**WORK INSTRUCTIONS:**
Where in the listing does the word "Delphi" appear? Report each line that holds it.

**DATA SHOWN:**

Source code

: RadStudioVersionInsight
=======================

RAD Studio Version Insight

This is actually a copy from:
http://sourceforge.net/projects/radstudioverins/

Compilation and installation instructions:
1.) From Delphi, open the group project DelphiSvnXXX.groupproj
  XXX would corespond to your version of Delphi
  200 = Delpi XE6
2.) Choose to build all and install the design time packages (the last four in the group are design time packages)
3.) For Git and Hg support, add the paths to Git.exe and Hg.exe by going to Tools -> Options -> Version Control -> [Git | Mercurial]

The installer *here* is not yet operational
...
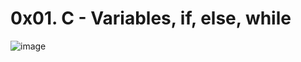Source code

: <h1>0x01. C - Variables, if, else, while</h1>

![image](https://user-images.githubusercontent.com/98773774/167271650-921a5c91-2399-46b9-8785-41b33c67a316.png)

**PROBLEM SOLUTION:**
1.) From Delphi, open the group project DelphiSvnXXX.groupproj
  XXX would corespond to your version of Delphi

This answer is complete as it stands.